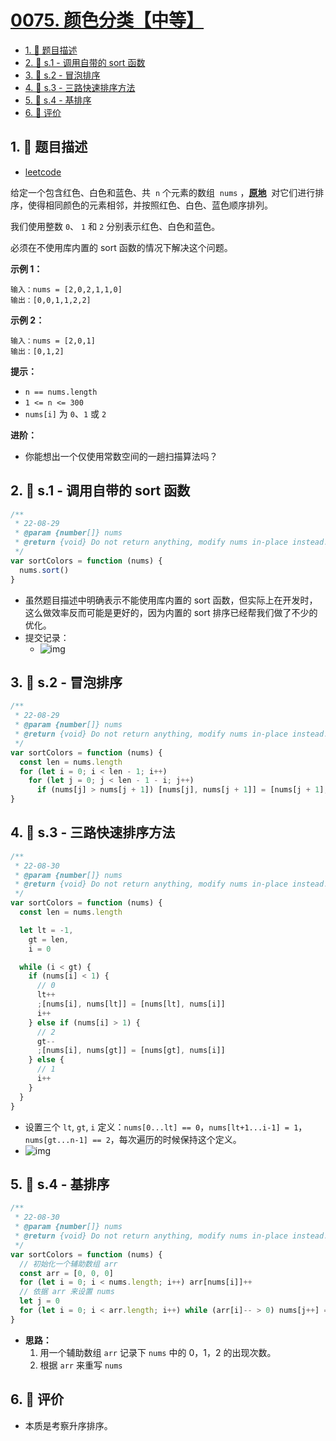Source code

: # [0075. 颜色分类【中等】](https://github.com/tnotesjs/TNotes.leetcode/tree/main/notes/0075.%20%E9%A2%9C%E8%89%B2%E5%88%86%E7%B1%BB%E3%80%90%E4%B8%AD%E7%AD%89%E3%80%91)

<!-- region:toc -->

- [1. 📝 题目描述](#1--题目描述)
- [2. 🎯 s.1 - 调用自带的 sort 函数](#2--s1---调用自带的-sort-函数)
- [3. 🎯 s.2 - 冒泡排序](#3--s2---冒泡排序)
- [4. 🎯 s.3 - 三路快速排序方法](#4--s3---三路快速排序方法)
- [5. 🎯 s.4 - 基排序](#5--s4---基排序)
- [6. 🫧 评价](#6--评价)

<!-- endregion:toc -->

## 1. 📝 题目描述

- [leetcode](https://leetcode.cn/problems/sort-colors)

给定一个包含红色、白色和蓝色、共  `n` 个元素的数组  `nums` ，**[原地](https://baike.baidu.com/item/%E5%8E%9F%E5%9C%B0%E7%AE%97%E6%B3%95)**  对它们进行排序，使得相同颜色的元素相邻，并按照红色、白色、蓝色顺序排列。

我们使用整数 `0`、 `1` 和 `2` 分别表示红色、白色和蓝色。

必须在不使用库内置的 sort 函数的情况下解决这个问题。

**示例 1：**

```
输入：nums = [2,0,2,1,1,0]
输出：[0,0,1,1,2,2]
```

**示例 2：**

```
输入：nums = [2,0,1]
输出：[0,1,2]
```

**提示：**

- `n == nums.length`
- `1 <= n <= 300`
- `nums[i]` 为 `0`、`1` 或 `2`

**进阶：**

- 你能想出一个仅使用常数空间的一趟扫描算法吗？

## 2. 🎯 s.1 - 调用自带的 sort 函数

```js
/**
 * 22-08-29
 * @param {number[]} nums
 * @return {void} Do not return anything, modify nums in-place instead.
 */
var sortColors = function (nums) {
  nums.sort()
}
```

- 虽然题目描述中明确表示不能使用库内置的 sort 函数，但实际上在开发时，这么做效率反而可能是更好的，因为内置的 sort 排序已经帮我们做了不少的优化。
- 提交记录：
  - ![img](https://cdn.jsdelivr.net/gh/tnotesjs/imgs@main/2024-11-10-14-35-56.png)

## 3. 🎯 s.2 - 冒泡排序

```js
/**
 * 22-08-29
 * @param {number[]} nums
 * @return {void} Do not return anything, modify nums in-place instead.
 */
var sortColors = function (nums) {
  const len = nums.length
  for (let i = 0; i < len - 1; i++)
    for (let j = 0; j < len - 1 - i; j++)
      if (nums[j] > nums[j + 1]) [nums[j], nums[j + 1]] = [nums[j + 1], nums[j]]
}
```

## 4. 🎯 s.3 - 三路快速排序方法

```js
/**
 * 22-08-30
 * @param {number[]} nums
 * @return {void} Do not return anything, modify nums in-place instead.
 */
var sortColors = function (nums) {
  const len = nums.length

  let lt = -1,
    gt = len,
    i = 0

  while (i < gt) {
    if (nums[i] < 1) {
      // 0
      lt++
      ;[nums[i], nums[lt]] = [nums[lt], nums[i]]
      i++
    } else if (nums[i] > 1) {
      // 2
      gt--
      ;[nums[i], nums[gt]] = [nums[gt], nums[i]]
    } else {
      // 1
      i++
    }
  }
}
```

- 设置三个 `lt`, `gt`, `i` 定义：`nums[0...lt] == 0`，`nums[lt+1...i-1] = 1`，`nums[gt...n-1] == 2`，每次遍历的时候保持这个定义。
- ![img](https://cdn.jsdelivr.net/gh/tnotesjs/imgs@main/2024-11-10-14-49-54.png)

## 5. 🎯 s.4 - 基排序

```js
/**
 * 22-08-30
 * @param {number[]} nums
 * @return {void} Do not return anything, modify nums in-place instead.
 */
var sortColors = function (nums) {
  // 初始化一个辅助数组 arr
  const arr = [0, 0, 0]
  for (let i = 0; i < nums.length; i++) arr[nums[i]]++
  // 依据 arr 来设置 nums
  let j = 0
  for (let i = 0; i < arr.length; i++) while (arr[i]-- > 0) nums[j++] = i
}
```

- **思路：**
  1. 用一个辅助数组 `arr` 记录下 `nums` 中的 0，1，2 的出现次数。
  2. 根据 `arr` 来重写 `nums`

## 6. 🫧 评价

- 本质是考察升序排序。
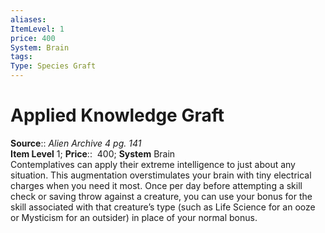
 ```yaml
---
aliases: 
ItemLevel: 1
price: 400
System: Brain
tags: 
Type: Species Graft
---
```


# Applied Knowledge Graft

**Source**:: _Alien Archive 4 pg. 141_  
**Item Level** 1;
**Price**::  400; **System** Brain  
Contemplatives can apply their extreme intelligence to just about any situation. This augmentation overstimulates your brain with tiny electrical charges when you need it most. Once per day before attempting a skill check or saving throw against a creature, you can use your bonus for the skill associated with that creature’s type (such as Life Science for an ooze or Mysticism for an outsider) in place of your normal bonus.
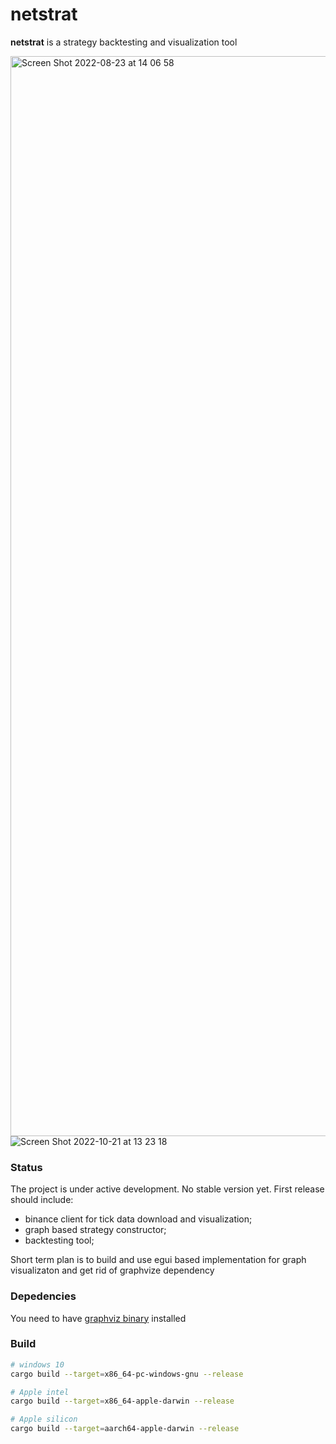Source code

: # netstrat
**netstrat** is a strategy backtesting and visualization tool

<img width="1728" alt="Screen Shot 2022-08-23 at 14 06 58" src="https://user-images.githubusercontent.com/32969427/186132111-9bce80c2-fe13-4208-9d02-2ede064d5ed5.png">

<img alt="Screen Shot 2022-10-21 at 13 23 18" src="https://user-images.githubusercontent.com/32969427/197162032-ba3efb31-af82-4f41-ad0b-25de5bc4834e.png">

### Status
The project is under active development. No stable version yet. First release should include:
- binance client for tick data download and visualization;
- graph based strategy constructor;
- backtesting tool;

Short term plan is to build and use egui based implementation for graph visualizaton and get rid of graphvize dependency

### Depedencies
You need to have [graphviz binary](https://graphviz.org/download/) installed

### Build
```bash
# windows 10
cargo build --target=x86_64-pc-windows-gnu --release
```
```bash
# Apple intel
cargo build --target=x86_64-apple-darwin --release
```
```bash
# Apple silicon
cargo build --target=aarch64-apple-darwin --release
```
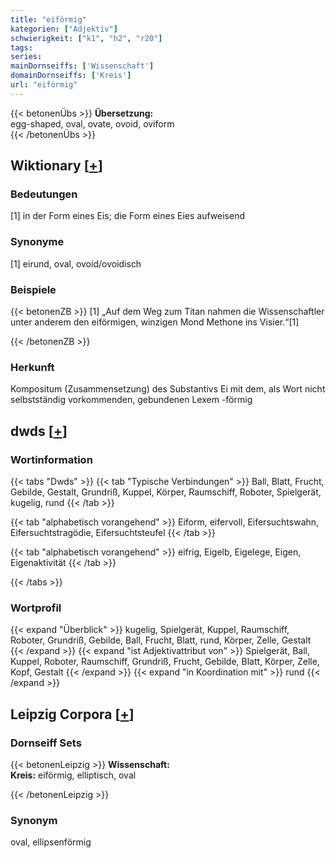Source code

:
 ```yaml
---
title: "eiförmig"
kategorien: ["Adjektiv"]
schwierigkeit: ["k1", "h2", "r20"]
tags:
series:
mainDornseiffs: ['Wissenschaft']
domainDornseiffs: ['Kreis']
url: "eiförmig"
---
```


{{< betonenÜbs >}}
**Übersetzung:**  
egg-shaped, oval, ovate, ovoid, oviform  
{{< /betonenÜbs >}}

## Wiktionary [[+](https://de.wiktionary.org/wiki/eiförmig)]

### Bedeutungen
[1] in der Form eines Eis; die Form eines Eies aufweisend  

### Synonyme
[1] eirund, oval, ovoid/ovoidisch  

### Beispiele
{{< betonenZB >}}
[1] „Auf dem Weg zum Titan nahmen die Wissenschaftler unter anderem den eiförmigen, winzigen Mond Methone ins Visier.“[1]  

{{< /betonenZB >}}
### Herkunft
Kompositum (Zusammensetzung) des Substantivs Ei mit dem, als Wort nicht selbstständig vorkommenden, gebundenen Lexem -förmig  



## dwds [[+](https://www.dwds.de/wb/eiförmig)]

### Wortinformation
{{< tabs "Dwds" >}}
{{< tab "Typische Verbindungen" >}}
Ball, Blatt, Frucht, Gebilde, Gestalt, Grundriß, Kuppel, Körper, Raumschiff, Roboter, Spielgerät, kugelig, rund
{{< /tab >}}

{{< tab "alphabetisch vorangehend" >}}
Eiform, eifervoll, Eifersuchtswahn, Eifersuchtstragödie, Eifersuchtsteufel
{{< /tab >}}

{{< tab "alphabetisch vorangehend" >}}
eifrig, Eigelb, Eigelege, Eigen, Eigenaktivität
{{< /tab >}}

{{< /tabs >}}

### Wortprofil
{{< expand "Überblick" >}} kugelig, Spielgerät, Kuppel, Raumschiff, Roboter, Grundriß, Gebilde, Ball, Frucht, Blatt, rund, Körper, Zelle, Gestalt {{< /expand >}}
{{< expand "ist Adjektivattribut von" >}} Spielgerät, Ball, Kuppel, Roboter, Raumschiff, Grundriß, Frucht, Gebilde, Blatt, Körper, Zelle, Kopf, Gestalt {{< /expand >}}
{{< expand "in Koordination mit" >}} rund {{< /expand >}}

## Leipzig Corpora [[+](https://corpora.uni-leipzig.de/en/res?word=eiförmig&corpusId=deu_newscrawl-public_2018)]

### Dornseiff Sets
{{< betonenLeipzig >}}
**Wissenschaft:**  
**Kreis:** eiförmig, elliptisch, oval  

{{< /betonenLeipzig >}}

### Synonym
oval, ellipsenförmig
----------------------------------------
### THE PROBLEM:
Pick out and copy the lines of the entries that hold the string "Spielgerät".

### RESPONSE FOR THIS EXERCISE:
Ball, Blatt, Frucht, Gebilde, Gestalt, Grundriß, Kuppel, Körper, Raumschiff, Roboter, Spielgerät, kugelig, rund
{{< expand "Überblick" >}} kugelig, Spielgerät, Kuppel, Raumschiff, Roboter, Grundriß, Gebilde, Ball, Frucht, Blatt, rund, Körper, Zelle, Gestalt {{< /expand >}}
{{< expand "ist Adjektivattribut von" >}} Spielgerät, Ball, Kuppel, Roboter, Raumschiff, Grundriß, Frucht, Gebilde, Blatt, Körper, Zelle, Kopf, Gestalt {{< /expand >}}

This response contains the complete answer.